## WHAT THE EXERCISE ASKS
Start with the first line of the records below. Output each line exactly, ending with the one that contains "However, Ruby does".

(Stored data)
·····
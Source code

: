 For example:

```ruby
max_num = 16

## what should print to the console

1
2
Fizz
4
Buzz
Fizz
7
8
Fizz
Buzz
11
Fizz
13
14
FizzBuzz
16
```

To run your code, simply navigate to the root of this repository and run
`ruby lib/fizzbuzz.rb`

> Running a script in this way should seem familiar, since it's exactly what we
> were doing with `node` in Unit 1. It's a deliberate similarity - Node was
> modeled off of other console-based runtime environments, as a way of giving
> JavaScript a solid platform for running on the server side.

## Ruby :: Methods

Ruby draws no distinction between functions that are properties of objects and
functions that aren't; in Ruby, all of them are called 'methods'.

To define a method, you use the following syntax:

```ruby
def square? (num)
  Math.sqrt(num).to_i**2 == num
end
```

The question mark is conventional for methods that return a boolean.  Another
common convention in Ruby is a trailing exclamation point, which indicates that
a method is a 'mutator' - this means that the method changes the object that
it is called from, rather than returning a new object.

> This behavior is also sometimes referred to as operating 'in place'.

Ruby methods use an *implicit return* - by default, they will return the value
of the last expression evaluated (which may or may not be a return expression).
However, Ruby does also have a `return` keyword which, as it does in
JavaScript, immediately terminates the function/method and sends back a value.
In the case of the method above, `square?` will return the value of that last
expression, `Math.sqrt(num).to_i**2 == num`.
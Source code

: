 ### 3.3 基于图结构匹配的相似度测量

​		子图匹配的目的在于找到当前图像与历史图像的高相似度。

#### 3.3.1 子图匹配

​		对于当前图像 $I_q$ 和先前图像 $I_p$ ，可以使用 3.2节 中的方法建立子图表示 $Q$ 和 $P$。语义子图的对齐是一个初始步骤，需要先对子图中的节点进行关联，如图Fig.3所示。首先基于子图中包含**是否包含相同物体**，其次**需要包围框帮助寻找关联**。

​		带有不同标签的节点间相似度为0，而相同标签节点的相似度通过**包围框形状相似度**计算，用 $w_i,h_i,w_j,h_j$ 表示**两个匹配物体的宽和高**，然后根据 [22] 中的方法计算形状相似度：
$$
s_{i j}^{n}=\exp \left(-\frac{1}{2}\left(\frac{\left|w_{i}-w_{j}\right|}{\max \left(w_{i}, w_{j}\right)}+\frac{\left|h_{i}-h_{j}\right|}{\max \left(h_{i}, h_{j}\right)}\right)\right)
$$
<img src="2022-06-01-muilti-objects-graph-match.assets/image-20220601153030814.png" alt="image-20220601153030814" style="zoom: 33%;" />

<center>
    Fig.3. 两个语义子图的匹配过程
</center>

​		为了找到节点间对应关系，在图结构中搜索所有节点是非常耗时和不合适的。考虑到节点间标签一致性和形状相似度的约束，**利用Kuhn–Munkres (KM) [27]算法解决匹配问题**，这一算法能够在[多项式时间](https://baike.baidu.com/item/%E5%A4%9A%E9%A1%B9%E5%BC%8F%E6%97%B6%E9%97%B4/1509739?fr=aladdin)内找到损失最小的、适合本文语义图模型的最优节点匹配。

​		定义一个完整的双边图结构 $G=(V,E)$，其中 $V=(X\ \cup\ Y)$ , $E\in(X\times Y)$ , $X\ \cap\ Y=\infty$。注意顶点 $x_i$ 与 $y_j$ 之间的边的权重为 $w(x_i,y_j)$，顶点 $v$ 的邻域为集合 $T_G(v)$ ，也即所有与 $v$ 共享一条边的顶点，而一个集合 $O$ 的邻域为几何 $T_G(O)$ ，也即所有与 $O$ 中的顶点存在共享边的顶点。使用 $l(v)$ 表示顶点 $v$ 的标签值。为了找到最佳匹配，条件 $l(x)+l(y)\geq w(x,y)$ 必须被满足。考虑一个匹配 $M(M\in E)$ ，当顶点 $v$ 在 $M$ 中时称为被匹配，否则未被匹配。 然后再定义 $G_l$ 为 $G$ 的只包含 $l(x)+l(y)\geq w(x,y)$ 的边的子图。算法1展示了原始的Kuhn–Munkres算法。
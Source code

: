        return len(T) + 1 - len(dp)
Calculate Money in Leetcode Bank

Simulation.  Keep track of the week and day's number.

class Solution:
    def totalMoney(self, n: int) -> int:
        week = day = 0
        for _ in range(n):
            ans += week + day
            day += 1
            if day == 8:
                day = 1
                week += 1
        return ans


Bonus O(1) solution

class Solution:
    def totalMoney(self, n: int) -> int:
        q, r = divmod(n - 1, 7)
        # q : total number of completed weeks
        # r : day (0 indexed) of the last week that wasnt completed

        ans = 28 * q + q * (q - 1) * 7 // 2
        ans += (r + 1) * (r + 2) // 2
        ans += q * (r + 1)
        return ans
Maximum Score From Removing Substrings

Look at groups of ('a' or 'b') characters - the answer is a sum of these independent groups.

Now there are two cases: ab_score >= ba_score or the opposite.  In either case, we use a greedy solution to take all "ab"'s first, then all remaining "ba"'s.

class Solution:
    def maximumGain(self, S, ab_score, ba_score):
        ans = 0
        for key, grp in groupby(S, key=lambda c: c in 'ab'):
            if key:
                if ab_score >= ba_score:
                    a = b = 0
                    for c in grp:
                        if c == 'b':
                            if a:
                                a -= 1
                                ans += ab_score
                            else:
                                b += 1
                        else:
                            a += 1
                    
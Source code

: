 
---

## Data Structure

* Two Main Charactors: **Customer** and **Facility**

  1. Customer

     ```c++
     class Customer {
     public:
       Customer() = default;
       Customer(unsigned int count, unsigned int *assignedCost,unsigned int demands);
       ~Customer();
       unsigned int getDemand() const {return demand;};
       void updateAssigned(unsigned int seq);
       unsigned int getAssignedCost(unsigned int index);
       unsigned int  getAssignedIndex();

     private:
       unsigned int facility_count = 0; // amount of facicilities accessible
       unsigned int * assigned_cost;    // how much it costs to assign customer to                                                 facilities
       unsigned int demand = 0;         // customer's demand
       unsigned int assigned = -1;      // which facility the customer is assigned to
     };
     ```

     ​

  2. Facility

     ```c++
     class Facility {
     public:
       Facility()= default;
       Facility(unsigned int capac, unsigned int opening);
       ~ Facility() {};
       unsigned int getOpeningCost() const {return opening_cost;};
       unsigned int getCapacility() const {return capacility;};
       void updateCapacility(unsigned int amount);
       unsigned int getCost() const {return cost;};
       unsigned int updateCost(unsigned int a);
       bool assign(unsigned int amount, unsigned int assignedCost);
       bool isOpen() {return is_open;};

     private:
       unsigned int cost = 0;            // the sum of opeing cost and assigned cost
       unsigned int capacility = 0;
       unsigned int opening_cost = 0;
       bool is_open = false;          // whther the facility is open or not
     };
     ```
·····
## FINAL ANSWER
Source code

: For example:

```ruby
max_num = 16

## what should print to the console

1
2
Fizz
4
Buzz
Fizz
7
8
Fizz
Buzz
11
Fizz
13
14
FizzBuzz
16
```

To run your code, simply navigate to the root of this repository and run
`ruby lib/fizzbuzz.rb`

> Running a script in this way should seem familiar, since it's exactly what we
> were doing with `node` in Unit 1. It's a deliberate similarity - Node was
> modeled off of other console-based runtime environments, as a way of giving
> JavaScript a solid platform for running on the server side.

## Ruby :: Methods

Ruby draws no distinction between functions that are properties of objects and
functions that aren't; in Ruby, all of them are called 'methods'.

To define a method, you use the following syntax:

```ruby
def square? (num)
  Math.sqrt(num).to_i**2 == num
end
```

The question mark is conventional for methods that return a boolean.  Another
common convention in Ruby is a trailing exclamation point, which indicates that
a method is a 'mutator' - this means that the method changes the object that
it is called from, rather than returning a new object.

> This behavior is also sometimes referred to as operating 'in place'.

Ruby methods use an *implicit return* - by default, they will return the value
of the last expression evaluated (which may or may not be a return expression).
However, Ruby does also have a `return` keyword which, as it does in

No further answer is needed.